PMID:20424168

Rosental, N and Kanner, BI (2010) A conserved methionine residue controls the substrate selectivity of a neuronal glutamate transporter. J. Biol. Chem. 285:21241-8

Glutamate transporters located in the brain maintain low synaptic concentrations of the neurotransmitter by coupling its flux to that of sodium and other cations.

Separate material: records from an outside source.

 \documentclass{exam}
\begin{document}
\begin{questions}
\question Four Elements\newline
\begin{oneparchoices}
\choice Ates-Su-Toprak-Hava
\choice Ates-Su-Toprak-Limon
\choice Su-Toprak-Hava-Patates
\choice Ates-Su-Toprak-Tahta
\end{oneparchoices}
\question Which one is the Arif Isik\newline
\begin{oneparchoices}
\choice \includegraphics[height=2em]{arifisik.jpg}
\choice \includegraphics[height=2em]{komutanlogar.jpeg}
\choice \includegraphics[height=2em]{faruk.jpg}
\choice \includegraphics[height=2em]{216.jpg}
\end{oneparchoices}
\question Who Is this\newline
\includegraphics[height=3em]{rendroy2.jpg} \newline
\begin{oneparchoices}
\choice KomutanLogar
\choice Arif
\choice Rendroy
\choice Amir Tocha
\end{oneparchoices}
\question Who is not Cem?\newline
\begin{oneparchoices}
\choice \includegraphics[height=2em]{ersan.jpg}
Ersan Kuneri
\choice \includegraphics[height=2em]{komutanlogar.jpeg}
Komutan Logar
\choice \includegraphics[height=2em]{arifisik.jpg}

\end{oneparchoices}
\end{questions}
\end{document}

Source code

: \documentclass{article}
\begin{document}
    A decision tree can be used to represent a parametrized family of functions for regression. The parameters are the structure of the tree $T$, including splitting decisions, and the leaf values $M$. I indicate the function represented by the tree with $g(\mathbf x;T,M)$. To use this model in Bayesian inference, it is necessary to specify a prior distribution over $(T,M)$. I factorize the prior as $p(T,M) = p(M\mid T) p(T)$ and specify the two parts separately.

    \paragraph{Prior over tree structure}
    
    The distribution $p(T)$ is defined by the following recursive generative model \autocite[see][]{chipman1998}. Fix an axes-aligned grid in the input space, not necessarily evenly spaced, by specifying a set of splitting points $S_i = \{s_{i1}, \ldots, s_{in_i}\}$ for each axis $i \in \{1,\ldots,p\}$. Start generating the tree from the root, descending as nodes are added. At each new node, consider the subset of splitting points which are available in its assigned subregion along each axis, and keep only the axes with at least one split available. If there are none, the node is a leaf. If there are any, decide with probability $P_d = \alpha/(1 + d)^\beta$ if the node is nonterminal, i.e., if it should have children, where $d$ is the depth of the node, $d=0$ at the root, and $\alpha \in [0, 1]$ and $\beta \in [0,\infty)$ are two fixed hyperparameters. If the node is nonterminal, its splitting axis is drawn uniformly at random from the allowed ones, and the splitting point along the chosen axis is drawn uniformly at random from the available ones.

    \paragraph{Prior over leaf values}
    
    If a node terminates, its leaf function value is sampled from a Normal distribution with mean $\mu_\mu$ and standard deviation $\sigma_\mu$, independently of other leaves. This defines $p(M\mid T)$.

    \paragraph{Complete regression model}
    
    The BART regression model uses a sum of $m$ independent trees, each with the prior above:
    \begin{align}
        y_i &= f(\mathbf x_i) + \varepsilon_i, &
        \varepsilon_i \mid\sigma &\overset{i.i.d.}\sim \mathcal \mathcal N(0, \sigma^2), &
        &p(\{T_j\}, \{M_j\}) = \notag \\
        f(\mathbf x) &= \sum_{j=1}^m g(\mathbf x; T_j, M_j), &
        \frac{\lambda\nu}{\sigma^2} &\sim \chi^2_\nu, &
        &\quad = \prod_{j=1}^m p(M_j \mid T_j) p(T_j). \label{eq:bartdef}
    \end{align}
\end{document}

In the binding pocket of the archeal homologue Glt(Ph), a conserved methionine residue has been implicated in the binding of the benzyl moiety of the nontransportable substrate analogue threo-beta-benzyloxyaspartate. To determine whether the corresponding methionine residue of the neuronal glutamate transporter EAAC1, Met-367, fulfills a similar role, M367L, M367C, and M367S mutants were expressed in HeLa cells and Xenopus laevis oocytes to monitor radioactive transport and transport currents, respectively. The apparent affinity of the Met-367 mutants for D-aspartate and L-glutamate, but not for L-aspartate, was 10-20-fold reduced as compared with wild type. Unlike wild type, the magnitude of I(max) was different for each of the three substrates. D-glutamate, which is also a transportable substrate of EAAC1, did not elicit any detectable response with M367C and M367S but acted as a nontransportable substrate analogue in M367L. In the mutants, substrates inhibited the anion conductance as opposed to the stimulation observed with wild type. Remarkably, the apparent affinity of the blocker D,L-threo-beta-benzyloxyaspartate in the mutants was similar to that of wild type EAAC1. Our results are consistent with the idea that the side chain of Met-367 fulfills a steric role in the positioning of the substrate in the binding pocket in a step subsequent to its initial binding.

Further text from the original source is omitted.